[Start of Attachment]
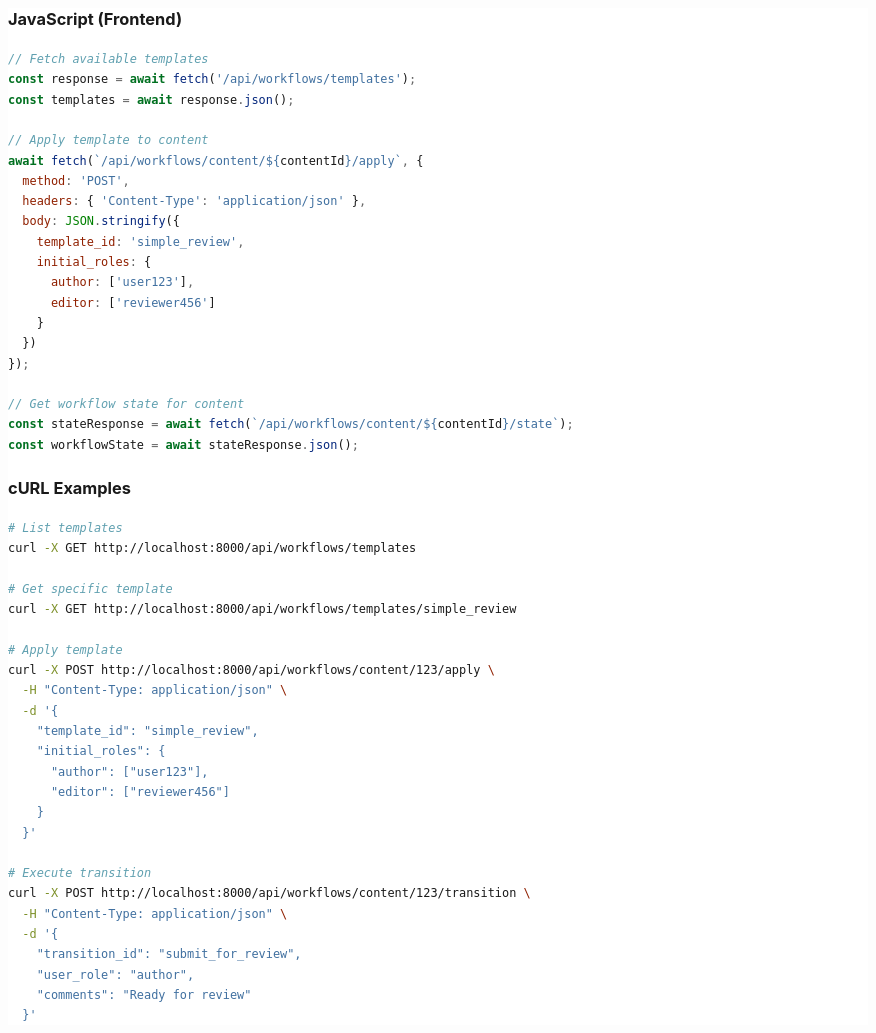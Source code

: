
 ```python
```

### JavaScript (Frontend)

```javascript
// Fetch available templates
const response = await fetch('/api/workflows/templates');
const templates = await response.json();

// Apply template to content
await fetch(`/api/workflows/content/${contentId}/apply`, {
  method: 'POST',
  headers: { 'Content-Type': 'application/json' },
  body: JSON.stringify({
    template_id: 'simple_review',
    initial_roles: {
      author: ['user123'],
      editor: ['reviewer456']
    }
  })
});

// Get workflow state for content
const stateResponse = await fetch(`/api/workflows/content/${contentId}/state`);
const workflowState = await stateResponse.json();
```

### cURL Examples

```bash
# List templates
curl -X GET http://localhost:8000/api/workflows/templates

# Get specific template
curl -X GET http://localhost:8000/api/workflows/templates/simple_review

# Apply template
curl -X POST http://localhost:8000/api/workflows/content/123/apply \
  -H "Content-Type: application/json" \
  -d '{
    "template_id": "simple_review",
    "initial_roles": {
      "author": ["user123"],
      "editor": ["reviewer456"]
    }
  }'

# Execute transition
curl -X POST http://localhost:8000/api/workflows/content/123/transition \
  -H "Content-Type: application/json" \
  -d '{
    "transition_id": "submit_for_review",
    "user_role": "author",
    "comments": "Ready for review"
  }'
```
[End of Attachment]
[Start of Attachment]
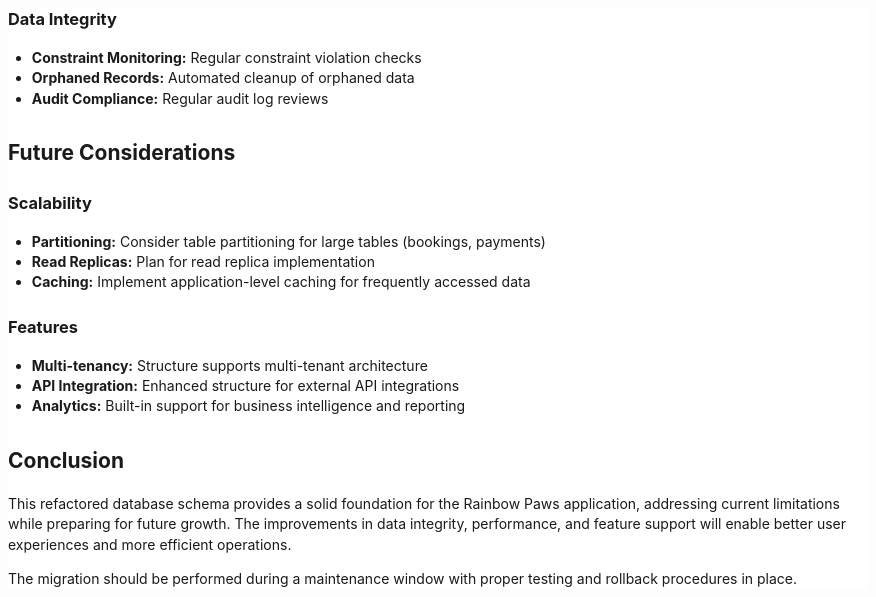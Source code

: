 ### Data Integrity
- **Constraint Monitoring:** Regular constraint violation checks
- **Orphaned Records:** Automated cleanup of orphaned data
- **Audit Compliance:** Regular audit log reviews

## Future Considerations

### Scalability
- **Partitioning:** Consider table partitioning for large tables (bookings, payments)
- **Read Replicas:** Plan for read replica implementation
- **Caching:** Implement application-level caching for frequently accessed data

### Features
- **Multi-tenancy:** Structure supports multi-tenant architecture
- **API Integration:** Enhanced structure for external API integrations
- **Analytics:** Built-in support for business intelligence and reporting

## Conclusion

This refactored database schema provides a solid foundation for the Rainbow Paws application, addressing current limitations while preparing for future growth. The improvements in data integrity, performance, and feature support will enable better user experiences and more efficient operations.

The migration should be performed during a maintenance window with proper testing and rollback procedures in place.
[End of Attachment]
[Start of Attachment]
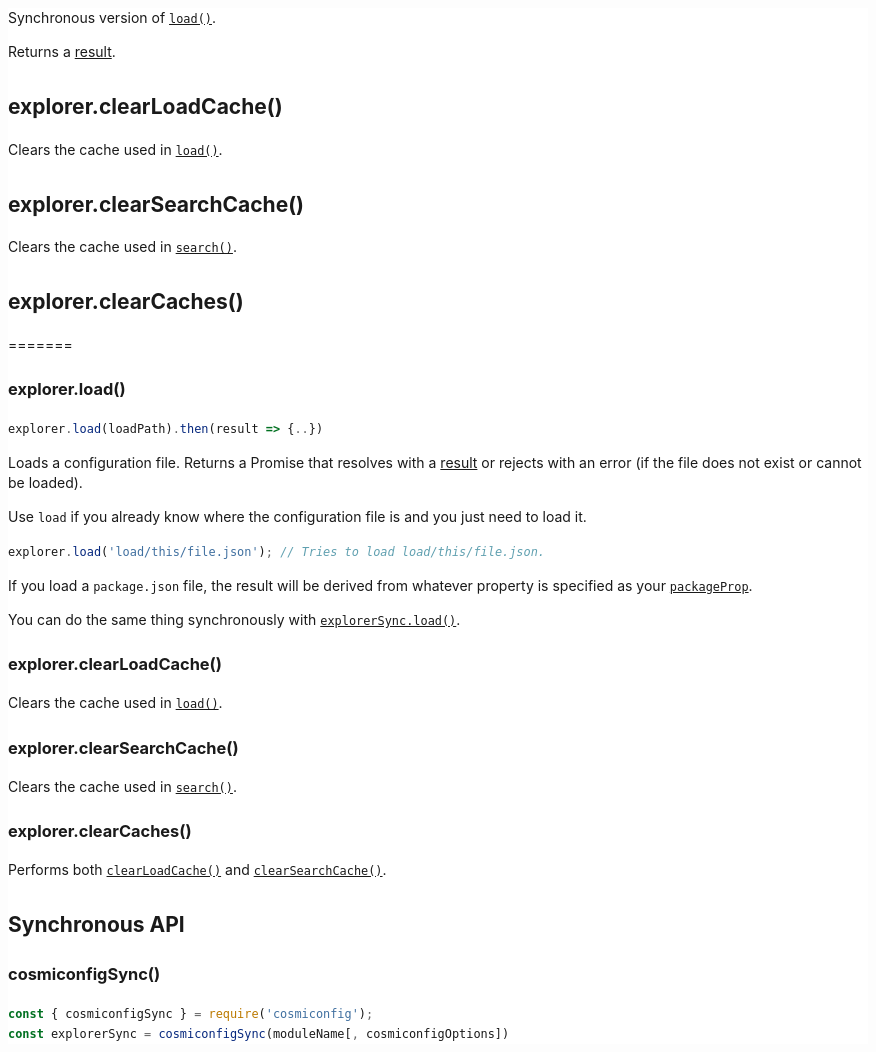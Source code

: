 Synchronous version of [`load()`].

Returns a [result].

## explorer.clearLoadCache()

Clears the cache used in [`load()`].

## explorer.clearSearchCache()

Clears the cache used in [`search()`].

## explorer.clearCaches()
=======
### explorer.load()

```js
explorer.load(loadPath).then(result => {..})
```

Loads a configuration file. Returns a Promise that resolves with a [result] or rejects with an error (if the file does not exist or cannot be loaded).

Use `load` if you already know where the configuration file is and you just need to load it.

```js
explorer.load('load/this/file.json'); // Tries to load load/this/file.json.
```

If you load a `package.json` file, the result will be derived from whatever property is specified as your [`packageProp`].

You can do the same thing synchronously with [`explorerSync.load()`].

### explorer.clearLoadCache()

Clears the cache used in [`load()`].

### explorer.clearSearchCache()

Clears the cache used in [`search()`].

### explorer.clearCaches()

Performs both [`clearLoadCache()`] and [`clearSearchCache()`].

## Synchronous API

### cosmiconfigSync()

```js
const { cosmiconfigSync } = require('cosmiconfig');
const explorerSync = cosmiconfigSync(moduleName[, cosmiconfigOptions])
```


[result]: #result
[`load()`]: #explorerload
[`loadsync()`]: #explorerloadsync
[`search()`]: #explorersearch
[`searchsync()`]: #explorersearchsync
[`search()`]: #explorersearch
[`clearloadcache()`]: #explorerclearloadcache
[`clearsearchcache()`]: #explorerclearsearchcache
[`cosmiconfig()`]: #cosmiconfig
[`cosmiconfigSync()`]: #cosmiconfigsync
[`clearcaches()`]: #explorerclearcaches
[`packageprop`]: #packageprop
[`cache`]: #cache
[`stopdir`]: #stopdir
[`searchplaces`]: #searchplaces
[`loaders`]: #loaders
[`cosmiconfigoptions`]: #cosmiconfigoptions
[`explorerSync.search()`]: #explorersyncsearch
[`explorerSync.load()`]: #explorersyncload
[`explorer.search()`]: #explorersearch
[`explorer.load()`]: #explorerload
[End of Attachment]
§ **Required action**:
In the listing above, transcribe exactly everything from the line containing "to load it." down to the line containing "[result]: #result", including both and nothing more.

§ **Response below**:
Use `load` if you already know where the configuration file is and you just need to load it.

```js
explorer.load('load/this/file.json'); // Tries to load load/this/file.json.
```

If you load a `package.json` file, the result will be derived from whatever property is specified as your [`packageProp`].

You can do the same thing synchronously with [`explorerSync.load()`].

### explorer.clearLoadCache()

Clears the cache used in [`load()`].

### explorer.clearSearchCache()

Clears the cache used in [`search()`].

### explorer.clearCaches()

Performs both [`clearLoadCache()`] and [`clearSearchCache()`].

## Synchronous API

### cosmiconfigSync()

```js
const { cosmiconfigSync } = require('cosmiconfig');
const explorerSync = cosmiconfigSync(moduleName[, cosmiconfigOptions])
```


[result]: #result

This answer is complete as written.